[Source data]

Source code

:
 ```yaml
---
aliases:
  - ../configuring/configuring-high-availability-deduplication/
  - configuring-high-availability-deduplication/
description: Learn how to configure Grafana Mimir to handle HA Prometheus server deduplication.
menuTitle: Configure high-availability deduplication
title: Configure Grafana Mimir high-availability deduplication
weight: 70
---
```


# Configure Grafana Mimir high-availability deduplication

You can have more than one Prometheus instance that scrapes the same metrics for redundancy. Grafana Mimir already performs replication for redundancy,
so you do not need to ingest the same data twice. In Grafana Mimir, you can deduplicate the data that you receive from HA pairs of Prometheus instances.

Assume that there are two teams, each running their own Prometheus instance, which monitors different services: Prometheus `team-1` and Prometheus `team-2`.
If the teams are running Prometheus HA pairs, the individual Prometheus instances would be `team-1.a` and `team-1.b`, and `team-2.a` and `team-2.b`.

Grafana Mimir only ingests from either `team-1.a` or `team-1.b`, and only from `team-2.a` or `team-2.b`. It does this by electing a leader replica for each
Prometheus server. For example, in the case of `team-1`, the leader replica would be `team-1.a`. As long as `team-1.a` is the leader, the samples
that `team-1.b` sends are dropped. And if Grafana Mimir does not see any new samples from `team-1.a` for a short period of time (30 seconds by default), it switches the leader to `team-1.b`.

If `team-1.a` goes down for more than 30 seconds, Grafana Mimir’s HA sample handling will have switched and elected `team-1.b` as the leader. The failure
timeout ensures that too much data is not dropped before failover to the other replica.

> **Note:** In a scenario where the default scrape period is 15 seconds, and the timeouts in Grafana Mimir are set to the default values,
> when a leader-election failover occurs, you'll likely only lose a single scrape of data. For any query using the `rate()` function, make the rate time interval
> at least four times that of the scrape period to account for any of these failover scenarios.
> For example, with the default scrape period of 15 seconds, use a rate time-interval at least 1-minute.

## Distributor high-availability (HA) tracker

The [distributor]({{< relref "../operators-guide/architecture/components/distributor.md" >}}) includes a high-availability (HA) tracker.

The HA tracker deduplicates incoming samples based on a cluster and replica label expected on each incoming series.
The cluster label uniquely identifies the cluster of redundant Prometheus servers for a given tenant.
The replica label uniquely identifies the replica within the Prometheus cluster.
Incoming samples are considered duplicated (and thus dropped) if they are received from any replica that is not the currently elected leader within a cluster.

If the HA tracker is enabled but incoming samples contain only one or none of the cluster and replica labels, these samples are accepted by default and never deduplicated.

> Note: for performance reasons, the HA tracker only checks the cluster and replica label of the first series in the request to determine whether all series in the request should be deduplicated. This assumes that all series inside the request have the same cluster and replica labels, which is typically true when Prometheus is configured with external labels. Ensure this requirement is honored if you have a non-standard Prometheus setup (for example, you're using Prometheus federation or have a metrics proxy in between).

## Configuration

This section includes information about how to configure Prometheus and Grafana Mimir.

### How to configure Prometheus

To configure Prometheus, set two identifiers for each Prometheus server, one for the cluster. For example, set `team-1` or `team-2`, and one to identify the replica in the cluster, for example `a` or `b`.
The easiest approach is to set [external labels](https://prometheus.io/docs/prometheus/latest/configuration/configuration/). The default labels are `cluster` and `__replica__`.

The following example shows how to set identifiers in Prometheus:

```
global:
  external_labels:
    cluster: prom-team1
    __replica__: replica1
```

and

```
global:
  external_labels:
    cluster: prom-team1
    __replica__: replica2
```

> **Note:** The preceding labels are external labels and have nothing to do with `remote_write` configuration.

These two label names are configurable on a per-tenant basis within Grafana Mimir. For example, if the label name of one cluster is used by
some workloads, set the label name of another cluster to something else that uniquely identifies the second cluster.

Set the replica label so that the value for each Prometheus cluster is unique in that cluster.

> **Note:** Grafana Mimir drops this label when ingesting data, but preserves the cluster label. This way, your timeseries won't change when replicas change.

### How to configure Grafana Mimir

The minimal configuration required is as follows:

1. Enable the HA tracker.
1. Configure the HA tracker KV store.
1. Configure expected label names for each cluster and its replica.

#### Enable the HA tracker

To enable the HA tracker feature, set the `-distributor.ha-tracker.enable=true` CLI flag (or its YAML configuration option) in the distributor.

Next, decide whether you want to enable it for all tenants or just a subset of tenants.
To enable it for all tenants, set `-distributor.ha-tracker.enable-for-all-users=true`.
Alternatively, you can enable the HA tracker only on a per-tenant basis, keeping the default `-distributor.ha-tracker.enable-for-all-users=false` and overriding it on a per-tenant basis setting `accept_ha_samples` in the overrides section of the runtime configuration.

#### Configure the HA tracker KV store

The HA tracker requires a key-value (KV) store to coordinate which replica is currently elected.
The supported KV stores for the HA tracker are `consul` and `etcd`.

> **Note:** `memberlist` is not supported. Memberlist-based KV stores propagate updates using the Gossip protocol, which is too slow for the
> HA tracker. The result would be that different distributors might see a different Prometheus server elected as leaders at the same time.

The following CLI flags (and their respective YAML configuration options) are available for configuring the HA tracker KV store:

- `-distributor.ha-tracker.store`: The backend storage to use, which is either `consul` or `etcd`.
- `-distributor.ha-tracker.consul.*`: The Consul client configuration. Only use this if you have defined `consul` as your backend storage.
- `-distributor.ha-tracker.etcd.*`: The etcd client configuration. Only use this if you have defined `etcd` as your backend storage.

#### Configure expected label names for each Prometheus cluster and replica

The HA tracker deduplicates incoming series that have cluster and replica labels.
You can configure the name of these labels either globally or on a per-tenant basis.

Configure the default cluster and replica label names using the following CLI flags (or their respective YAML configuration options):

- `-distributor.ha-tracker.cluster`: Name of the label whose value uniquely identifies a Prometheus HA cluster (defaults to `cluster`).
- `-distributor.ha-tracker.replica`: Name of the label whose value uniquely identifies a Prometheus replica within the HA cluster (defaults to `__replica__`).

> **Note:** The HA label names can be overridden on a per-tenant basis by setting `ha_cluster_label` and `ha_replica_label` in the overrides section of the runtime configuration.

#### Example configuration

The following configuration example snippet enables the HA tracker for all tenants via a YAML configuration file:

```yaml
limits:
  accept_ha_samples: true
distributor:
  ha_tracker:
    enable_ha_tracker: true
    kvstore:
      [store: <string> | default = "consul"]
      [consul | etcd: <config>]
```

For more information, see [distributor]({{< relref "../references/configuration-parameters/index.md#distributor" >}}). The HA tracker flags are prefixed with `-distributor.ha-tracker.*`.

What you will do:
All entries are to be copied exactly as they read.

Output below:
Source code

:
 ```yaml
---
aliases:
  - ../configuring/configuring-high-availability-deduplication/
  - configuring-high-availability-deduplication/
description: Learn how to configure Grafana Mimir to handle HA Prometheus server deduplication.
menuTitle: Configure high-availability deduplication
title: Configure Grafana Mimir high-availability deduplication
weight: 70
---
```


# Configure Grafana Mimir high-availability deduplication

You can have more than one Prometheus instance that scrapes the same metrics for redundancy. Grafana Mimir already performs replication for redundancy,
so you do not need to ingest the same data twice. In Grafana Mimir, you can deduplicate the data that you receive from HA pairs of Prometheus instances.

Assume that there are two teams, each running their own Prometheus instance, which monitors different services: Prometheus `team-1` and Prometheus `team-2`.
If the teams are running Prometheus HA pairs, the individual Prometheus instances would be `team-1.a` and `team-1.b`, and `team-2.a` and `team-2.b`.

Grafana Mimir only ingests from either `team-1.a` or `team-1.b`, and only from `team-2.a` or `team-2.b`. It does this by electing a leader replica for each
Prometheus server. For example, in the case of `team-1`, the leader replica would be `team-1.a`. As long as `team-1.a` is the leader, the samples
that `team-1.b` sends are dropped. And if Grafana Mimir does not see any new samples from `team-1.a` for a short period of time (30 seconds by default), it switches the leader to `team-1.b`.

If `team-1.a` goes down for more than 30 seconds, Grafana Mimir’s HA sample handling will have switched and elected `team-1.b` as the leader. The failure
timeout ensures that too much data is not dropped before failover to the other replica.

> **Note:** In a scenario where the default scrape period is 15 seconds, and the timeouts in Grafana Mimir are set to the default values,
> when a leader-election failover occurs, you'll likely only lose a single scrape of data. For any query using the `rate()` function, make the rate time interval
> at least four times that of the scrape period to account for any of these failover scenarios.
> For example, with the default scrape period of 15 seconds, use a rate time-interval at least 1-minute.

## Distributor high-availability (HA) tracker

The [distributor]({{< relref "../operators-guide/architecture/components/distributor.md" >}}) includes a high-availability (HA) tracker.

The HA tracker deduplicates incoming samples based on a cluster and replica label expected on each incoming series.
The cluster label uniquely identifies the cluster of redundant Prometheus servers for a given tenant.
The replica label uniquely identifies the replica within the Prometheus cluster.
Incoming samples are considered duplicated (and thus dropped) if they are received from any replica that is not the currently elected leader within a cluster.

If the HA tracker is enabled but incoming samples contain only one or none of the cluster and replica labels, these samples are accepted by default and never deduplicated.

> Note: for performance reasons, the HA tracker only checks the cluster and replica label of the first series in the request to determine whether all series in the request should be deduplicated. This assumes that all series inside the request have the same cluster and replica labels, which is typically true when Prometheus is configured with external labels. Ensure this requirement is honored if you have a non-standard Prometheus setup (for example, you're using Prometheus federation or have a metrics proxy in between).

## Configuration

This section includes information about how to configure Prometheus and Grafana Mimir.

### How to configure Prometheus

To configure Prometheus, set two identifiers for each Prometheus server, one for the cluster. For example, set `team-1` or `team-2`, and one to identify the replica in the cluster, for example `a` or `b`.
The easiest approach is to set [external labels](https://prometheus.io/docs/prometheus/latest/configuration/configuration/). The default labels are `cluster` and `__replica__`.

The following example shows how to set identifiers in Prometheus:

```
global:
  external_labels:
    cluster: prom-team1
    __replica__: replica1
```

and

```
global:
  external_labels:
    cluster: prom-team1
    __replica__: replica2
```

> **Note:** The preceding labels are external labels and have nothing to do with `remote_write` configuration.

These two label names are configurable on a per-tenant basis within Grafana Mimir. For example, if the label name of one cluster is used by
some workloads, set the label name of another cluster to something else that uniquely identifies the second cluster.

Set the replica label so that the value for each Prometheus cluster is unique in that cluster.

> **Note:** Grafana Mimir drops this label when ingesting data, but preserves the cluster label. This way, your timeseries won't change when replicas change.

### How to configure Grafana Mimir

The minimal configuration required is as follows:

1. Enable the HA tracker.
1. Configure the HA tracker KV store.
1. Configure expected label names for each cluster and its replica.

#### Enable the HA tracker

To enable the HA tracker feature, set the `-distributor.ha-tracker.enable=true` CLI flag (or its YAML configuration option) in the distributor.

Next, decide whether you want to enable it for all tenants or just a subset of tenants.
To enable it for all tenants, set `-distributor.ha-tracker.enable-for-all-users=true`.
Alternatively, you can enable the HA tracker only on a per-tenant basis, keeping the default `-distributor.ha-tracker.enable-for-all-users=false` and overriding it on a per-tenant basis setting `accept_ha_samples` in the overrides section of the runtime configuration.

#### Configure the HA tracker KV store

The HA tracker requires a key-value (KV) store to coordinate which replica is currently elected.
The supported KV stores for the HA tracker are `consul` and `etcd`.

> **Note:** `memberlist` is not supported. Memberlist-based KV stores propagate updates using the Gossip protocol, which is too slow for the
> HA tracker. The result would be that different distributors might see a different Prometheus server elected as leaders at the same time.

The following CLI flags (and their respective YAML configuration options) are available for configuring the HA tracker KV store:

- `-distributor.ha-tracker.store`: The backend storage to use, which is either `consul` or `etcd`.
- `-distributor.ha-tracker.consul.*`: The Consul client configuration. Only use this if you have defined `consul` as your backend storage.
- `-distributor.ha-tracker.etcd.*`: The etcd client configuration. Only use this if you have defined `etcd` as your backend storage.

#### Configure expected label names for each Prometheus cluster and replica

The HA tracker deduplicates incoming series that have cluster and replica labels.
You can configure the name of these labels either globally or on a per-tenant basis.

Configure the default cluster and replica label names using the following CLI flags (or their respective YAML configuration options):

- `-distributor.ha-tracker.cluster`: Name of the label whose value uniquely identifies a Prometheus HA cluster (defaults to `cluster`).
- `-distributor.ha-tracker.replica`: Name of the label whose value uniquely identifies a Prometheus replica within the HA cluster (defaults to `__replica__`).

> **Note:** The HA label names can be overridden on a per-tenant basis by setting `ha_cluster_label` and `ha_replica_label` in the overrides section of the runtime configuration.

#### Example configuration

The following configuration example snippet enables the HA tracker for all tenants via a YAML configuration file:

```yaml
limits:
  accept_ha_samples: true
distributor:
  ha_tracker:
    enable_ha_tracker: true
    kvstore:
      [store: <string> | default = "consul"]
      [consul | etcd: <config>]
```

For more information, see [distributor]({{< relref "../references/configuration-parameters/index.md#distributor" >}}). The HA tracker flags are prefixed with `-distributor.ha-tracker.*`.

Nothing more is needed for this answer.